In [9]:
import nltk

# Gender Identification

In 4 we saw that male and female names have some distinctive characteristics. Names ending in a, e and i are likely to be female, while names ending in k, o, r, s and t are likely to be male. Let's build a classifier to model these differences more precisely.

The first step in creating a classifier is deciding what features of the input are relevant, and how to encode those features. For this example, we'll start by just looking at the final letter of a given name. The following feature extractor function builds a dictionary containing relevant information about a given name:

In [1]:
def gender_features(word):
    return {"last_letter": word[-1]}

gender_features("Shrek")

{'last_letter': 'k'}

**Note**

Most classification methods require that features be encoded using simple value types, such as booleans, numbers, and strings. But note that just because a feature has a simple type, this does not necessarily mean that the feature's value is simple to express or compute. Indeed, it is even possible to use very complex and informative values, such as the output of a second supervised classifier, as features.

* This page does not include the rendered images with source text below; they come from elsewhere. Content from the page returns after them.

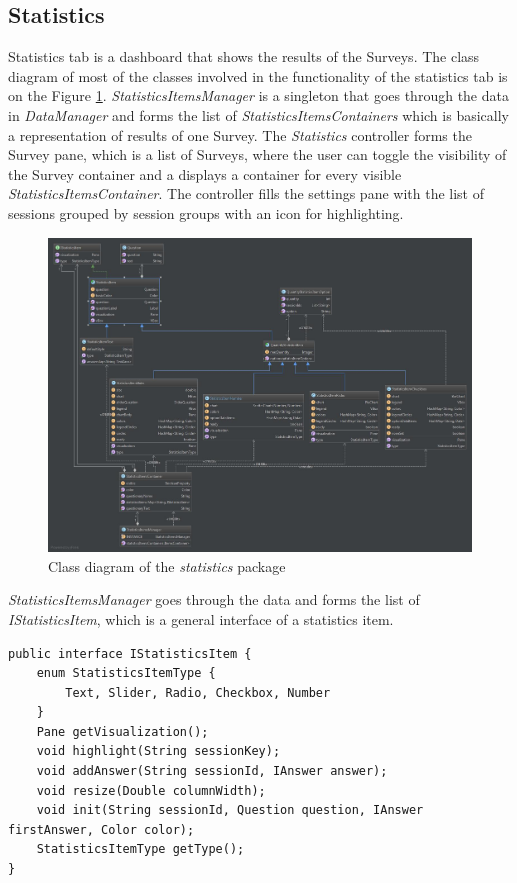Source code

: \subsection{Statistics}
Statistics tab is a dashboard that shows the results of the Surveys. The class diagram of most of the classes involved in the functionality of the statistics tab is on the Figure \ref{fig:d2}. \textit{StatisticsItemsManager} is a singleton that goes through the data in \textit{DataManager} and forms the list of \textit{StatisticsItemsContainers} which is basically a representation of results of one Survey. The \textit{Statistics} controller forms the Survey pane, which is a list of Surveys, where the user can toggle the visibility of the Survey container and a displays a container for every visible \textit{StatisticsItemsContainer}. The controller fills the settings pane with the list of sessions grouped by session groups with an icon for highlighting.\\

\begin{figure}[htb]
 \centering
\includegraphics[width=\textwidth]{figures/diagram2.jpg}
\caption{Class diagram of the \textit{statistics} package}
\label{fig:d2}
\end{figure}

\textit{StatisticsItemsManager} goes through the data and forms the list of \textit{IStatisticsItem}, which is a general interface of a statistics item.\\


\lstset{language=Java} 
\begin{lstlisting}
public interface IStatisticsItem {
    enum StatisticsItemType {
        Text, Slider, Radio, Checkbox, Number
    }
    Pane getVisualization();
    void highlight(String sessionKey);
    void addAnswer(String sessionId, IAnswer answer);
    void resize(Double columnWidth);
    void init(String sessionId, Question question, IAnswer firstAnswer, Color color);
    StatisticsItemType getType();
}
\end{lstlisting}

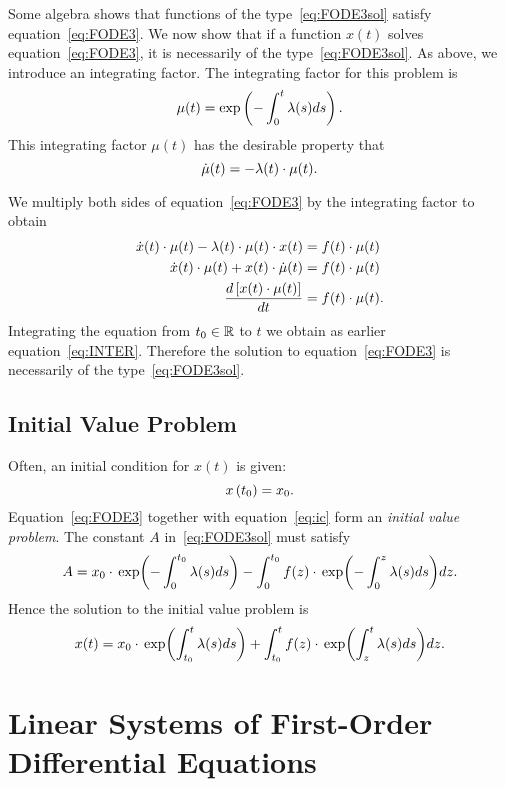 \documentclass[letterpaper,12pt,leqno]{article}
\begin{document}
Some algebra shows that functions of the type~\eqref{eq:FODE3sol} satisfy equation~\eqref{eq:FODE3}. We now show that if a function $x(t)$ solves equation~\eqref{eq:FODE3}, it is necessarily of the type~\eqref{eq:FODE3sol}. As above, we introduce an integrating factor. The integrating factor for this problem is
\begin{equation*}
\mu(t) =\exp \bp{-\int_{0}^{t}\l(s) ds}.
\end{equation*}
This integrating factor $\mu(t)$ has the desirable property that 
\[\dot{\mu}(t) =-\lambda(t) \cdot \mu(t).\]

We multiply both sides of equation~\eqref{eq:FODE3} by the integrating factor to obtain
\begin{align*}
\dot{x}(t) \cdot \mu(t) -\lambda(t) \cdot  \mu(t) \cdot x(t)& =f(t) \cdot \mu(t)\\
\dot{x}(t) \cdot\mu(t) +x(t) \cdot \dot{\mu}(t) &=f(t)\cdot \mu(t)\\
\frac{d \left[ x(t) \cdot \mu(t) \right]}{d t}& =f(t) \cdot\mu(t).
\end{align*}
Integrating the equation from $t_{0}\in \mathbb{R}$ to $t$ we obtain as earlier equation~\eqref{eq:INTER}. Therefore the solution to equation~\eqref{eq:FODE3} is necessarily of the type~\eqref{eq:FODE3sol}.

\subsection{Initial Value Problem}
Often, an initial condition for $x(t) $ is given:
\begin{equation}
x\left( t_{0} \right) =x_{0}.  \label{eq:ic}
\end{equation}
Equation~\eqref{eq:FODE3} together with equation~\eqref{eq:ic} form an \textit{initial value problem}. The constant $A$ in~\eqref{eq:FODE3sol} must satisfy
\[A=x_{0}\cdot \exp{-\int_{0}^{t_{0}}\l(s)ds}-\int_{0}^{t_{0}}f(z) \cdot \exp{-\int_{0}^{z}\l(s)ds} dz.\]
Hence the solution to the initial value problem is
\begin{equation}
x(t) =x_{0}\cdot \exp{\int_{t_{0}}^{t}\l(s)ds}+\int_{t_{0}}^{t}f(z)\cdot \exp{\int_{z}^{t}\l(s)ds}dz.\label{eq:icsol}
\end{equation}

\section{Linear Systems of First-Order Differential Equations}\label{sec:two}
\end{document}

Now that we've defined a feature extractor, we need to prepare a list of examples and corresponding class labels.

In [6]:
from nltk.corpus import names
import random

labeled_names = ([(name, "male") for name in names.words("male.txt")] +
                 [(name, "female") for name in names.words("female.txt")])

random.shuffle(labeled_names)

Next, we use the feature extractor to process the names data, and divide the resulting list of feature sets into a training set and a test set. The training set is used to train a new "naive Bayes" classifier.

In [10]:
featuresets = [(gender_features(n), gender) for (n, gender) in labeled_names]
train_set, test_set = featuresets[500:], featuresets[:500]
classifier = nltk.NaiveBayesClassifier.train(train_set)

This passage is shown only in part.